It’s been 5 years since Montgomery County first started talking about a countywide Bus Rapid Transit network, but the County Council could vote on the proposed 81-mile system in two weeks. While the latest round of revisions are good, will councilmembers resist calls from a few residents to cut BRT routes in their neighborhoods?
The draft Countywide Transit Corridors Functional Master Plan designates future transit corridors and recommends how to allocate space on our major roads for them. While business, civic, activist, and environmental groups say planning for transit will reduce traffic and support future growth, some residents are fighting to block the plan.
Councilmember Roger Berliner, who sits on the council’s Transportation and Energy committee, emphasized that it’s only the beginning of a longer conversation. “This is a predicate for future action,” he said. “Just like when we put the Purple Line in our master plan, we said, ‘Hey, this might be a good idea.’”
Committee backs away from detailed recommendations
Committee members Berliner and Hans Riemer voted to keep all 10 lines in the system, but made several changes to a draft the Planning Board approved earlier this year. But third committee member Nancy Floreen, who says she’s “not an advocate” of the plan, voted to shorten several or remove several lines, as recommended by council staff.
The latest recommendations for BRT. Red are corridors with at least one dedicated lane, blue are mixed-traffic, and purple are sections to be determined.
The committee voted to remove specific recommendations about how to give buses their own dedicated lanes, whether by widening roads or repurposing existing general traffic lanes. This is probably the most important feature about BRT because it makes the service faster, encouraging more people to use it. But it’s also the least popular with neighbors, and some of the proposed configurations had issues.

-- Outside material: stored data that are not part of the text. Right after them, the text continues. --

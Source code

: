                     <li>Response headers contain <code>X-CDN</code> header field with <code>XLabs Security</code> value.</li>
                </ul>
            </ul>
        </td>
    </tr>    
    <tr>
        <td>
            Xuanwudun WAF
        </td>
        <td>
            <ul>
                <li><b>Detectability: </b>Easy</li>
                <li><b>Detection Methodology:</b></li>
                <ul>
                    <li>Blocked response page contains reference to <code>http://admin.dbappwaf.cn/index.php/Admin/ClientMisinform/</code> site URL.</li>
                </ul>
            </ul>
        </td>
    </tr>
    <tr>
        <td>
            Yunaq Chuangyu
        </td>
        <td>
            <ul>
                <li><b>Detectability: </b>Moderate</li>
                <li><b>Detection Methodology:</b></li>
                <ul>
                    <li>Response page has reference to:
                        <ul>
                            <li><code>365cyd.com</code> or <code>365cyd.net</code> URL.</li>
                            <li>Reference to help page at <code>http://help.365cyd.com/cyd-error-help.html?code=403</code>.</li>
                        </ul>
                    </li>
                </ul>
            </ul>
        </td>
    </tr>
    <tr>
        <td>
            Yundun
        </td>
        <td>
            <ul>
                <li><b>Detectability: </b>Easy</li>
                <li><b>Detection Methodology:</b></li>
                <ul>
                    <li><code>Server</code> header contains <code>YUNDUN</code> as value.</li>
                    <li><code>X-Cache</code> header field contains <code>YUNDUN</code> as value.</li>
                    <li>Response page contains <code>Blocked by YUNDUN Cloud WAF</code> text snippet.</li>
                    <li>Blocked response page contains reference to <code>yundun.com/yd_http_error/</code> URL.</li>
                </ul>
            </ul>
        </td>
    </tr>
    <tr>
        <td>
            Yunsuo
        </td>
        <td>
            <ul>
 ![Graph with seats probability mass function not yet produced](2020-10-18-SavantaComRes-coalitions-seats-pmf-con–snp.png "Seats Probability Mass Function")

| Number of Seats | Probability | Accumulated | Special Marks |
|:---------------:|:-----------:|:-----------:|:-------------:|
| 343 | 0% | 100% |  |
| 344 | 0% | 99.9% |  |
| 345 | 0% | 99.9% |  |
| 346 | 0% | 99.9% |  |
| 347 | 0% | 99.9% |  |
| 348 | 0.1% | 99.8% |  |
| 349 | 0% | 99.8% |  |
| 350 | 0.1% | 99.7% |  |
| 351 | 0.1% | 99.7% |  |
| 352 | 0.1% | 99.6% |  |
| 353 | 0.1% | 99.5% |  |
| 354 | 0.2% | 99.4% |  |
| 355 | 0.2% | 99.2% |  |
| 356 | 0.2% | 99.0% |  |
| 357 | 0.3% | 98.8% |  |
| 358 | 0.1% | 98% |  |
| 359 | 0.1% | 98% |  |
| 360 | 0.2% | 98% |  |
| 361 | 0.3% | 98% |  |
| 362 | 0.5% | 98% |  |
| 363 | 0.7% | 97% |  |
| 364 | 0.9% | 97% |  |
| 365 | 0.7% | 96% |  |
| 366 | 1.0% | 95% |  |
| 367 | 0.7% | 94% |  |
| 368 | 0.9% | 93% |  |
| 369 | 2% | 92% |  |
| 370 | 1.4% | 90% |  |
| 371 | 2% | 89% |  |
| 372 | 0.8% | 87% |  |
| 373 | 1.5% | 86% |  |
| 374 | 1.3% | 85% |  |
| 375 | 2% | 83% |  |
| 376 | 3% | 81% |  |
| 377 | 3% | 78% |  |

Instead, the plan will say where buses should have their own lanes, but not how to do so. This is probably a good thing, because the county would really have to do more detailed engineering work that’s beyond the scope of this plan before understanding the costs and benefits of different lane configurations. As before, about 70% of the network would run buses in some form of dedicated lanes.
Resisting calls to shrink the network
Councilmembers were split on whether to continue a BRT line along Route 355 between downtown Bethesda and Friendship Heights, which neighbors in Chevy Chase West and Somerset have vehemently fought. Councilmember Hans Riemer voted to keep it in, while Nancy Floreen voted to end the line farther north, at Grosvenor. Berliner, who represents the area, voted to study it further. Unless the full council decides otherwise, it won’t be in the plan.
But the committee did vote to put dedicated lanes along portions of University Boulevard in Four Corners and Route 29 south of New Hampshire Avenue, resisting vocal opposition from neighbors. Route 29 is already one of the region’s busiest bus corridors, with 40 buses per hour during rush hour, and would serve the proposed White Oak Science Gateway, a research and development center that’s already attracting international attention.
On Georgia Avenue, the committee backed away from giving buses dedicated lanes between downtown Wheaton and 16th Street, citing “severe congestion consequences” if any of the 6 or 7 lanes were given over to transit. But councilmembers did keep the lanes south of 16th Street, in case DC decides to extend its proposed Georgia Avenue streetcar to Silver Spring.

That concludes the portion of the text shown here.